# how to post pictures here?



## BBQMTRS (Aug 9, 2006)

Hey all, I'm new here and either am blind or it isnt there. Most forums have some sort of how to for posting pics. How can I post pictures on this forum.

Do they need to be hosted somewhere first? Can I paste from my computer? Photobucket? ??? 

Sorry I'm not too computer savvy.

Thank a mil.


----------



## Charles Helm (Oct 22, 2004)

If you have them on Photobucket or another host you can put the URL in your post with the "image" button (need to be using the "advanced" posting form). If not, you can upload them to the server here using the "manage attachments" feature in the "advanced" posting form. There is a size limit for uploading so if they are too large you will need to resize them. The size limit does not apply to pictures hosted elsewhere, although I try to keep the size down a bit for those on dial-up.


----------



## BBQMTRS (Aug 9, 2006)

Lets try










Woohoo it worked

Now if I can just figure out how to get the emoticans in the reply post's.

Thanks a bunch


----------



## Charles Helm (Oct 22, 2004)

BBQMTRS said:


> Now if I can just figure out how to get the emoticans in the reply post's.


 Use the "advanced" reply and click the smiley face above the text box to get a drop-down menu of emoticons/smileys.:bounce::ac550:

Scroll down in the list and click for "all" of them.:an4::an2:


----------



## BBQMTRS (Aug 9, 2006)

Thanks I'll try it.


----------



## Playing Hooky (Jun 14, 2006)

On the same topic as BBQMstrs (great looking grill by the way), I have had a heck of a time and no success trying to download a custom graphic for my "avatar" and keep getting told the file is too large. However it is far less complicated than some of the anitmated and others I have seen. By the way, it is saved as a PDF file. Any ideas on this topic? Thanks, Matt


----------



## Charles Helm (Oct 22, 2004)

Playing Hooky said:


> On the same topic as BBQMstrs (great looking grill by the way), I have had a heck of a time and no success trying to download a custom graphic for my "avatar" and keep getting told the file is too large. However it is far less complicated than some of the anitmated and others I have seen. By the way, it is saved as a PDF file. Any ideas on this topic? Thanks, Matt


 Can you convert it to JPEG or GIF? Also, what are the pixel dimensions, not the file size? It may be physically too large.


----------



## Playing Hooky (Jun 14, 2006)

The image is also stored as a JPG on my computer.

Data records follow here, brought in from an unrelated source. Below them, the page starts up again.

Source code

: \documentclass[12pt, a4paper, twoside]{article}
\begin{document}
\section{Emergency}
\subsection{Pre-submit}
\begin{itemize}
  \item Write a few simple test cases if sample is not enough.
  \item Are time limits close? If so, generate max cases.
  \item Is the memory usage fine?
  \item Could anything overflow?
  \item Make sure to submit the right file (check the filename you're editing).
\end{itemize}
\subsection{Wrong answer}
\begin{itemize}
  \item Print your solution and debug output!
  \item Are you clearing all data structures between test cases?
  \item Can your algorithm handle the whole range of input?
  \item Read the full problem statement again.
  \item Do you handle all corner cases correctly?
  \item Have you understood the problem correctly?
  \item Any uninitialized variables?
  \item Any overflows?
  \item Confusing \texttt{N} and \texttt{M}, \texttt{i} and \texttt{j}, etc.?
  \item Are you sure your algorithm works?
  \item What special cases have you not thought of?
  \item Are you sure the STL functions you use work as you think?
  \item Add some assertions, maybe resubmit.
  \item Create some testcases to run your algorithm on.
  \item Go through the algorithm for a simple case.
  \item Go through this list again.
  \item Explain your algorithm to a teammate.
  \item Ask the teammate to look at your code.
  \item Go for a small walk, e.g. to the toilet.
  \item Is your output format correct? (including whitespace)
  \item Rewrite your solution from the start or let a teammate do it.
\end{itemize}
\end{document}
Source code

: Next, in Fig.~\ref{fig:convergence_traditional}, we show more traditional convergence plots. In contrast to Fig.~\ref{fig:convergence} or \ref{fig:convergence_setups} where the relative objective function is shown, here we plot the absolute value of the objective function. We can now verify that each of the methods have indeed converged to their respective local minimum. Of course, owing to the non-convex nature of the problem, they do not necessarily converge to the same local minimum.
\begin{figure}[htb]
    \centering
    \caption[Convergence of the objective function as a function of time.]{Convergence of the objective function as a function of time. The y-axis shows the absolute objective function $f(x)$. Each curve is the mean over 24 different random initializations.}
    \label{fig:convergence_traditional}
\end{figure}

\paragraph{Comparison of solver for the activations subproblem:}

The propertes shows the size as 2883x972 pixels. 
Thanks for taking the time to possibly help!


----------



## Charles Helm (Oct 22, 2004)

Playing Hooky said:


> The image is also stored as a JPG on my computer. The propertes shows the size as 2883x972 pixels.
> Thanks for taking the time to possibly help!


Just for comparison, my avatar here is 55x67 pixels so you might try a much smaller version. I assume for avatar you mean the picture that appears next to your name. You can also embed an image in your signature but I think you need to host it elsewhere.


----------



## Playing Hooky (Jun 14, 2006)

Wow, quite a size difference. Okay then, looks like I need to figure out how to resize, then attempt to load again. Thanks Charles, Matt


----------



## Charles Helm (Oct 22, 2004)

Good luck.


----------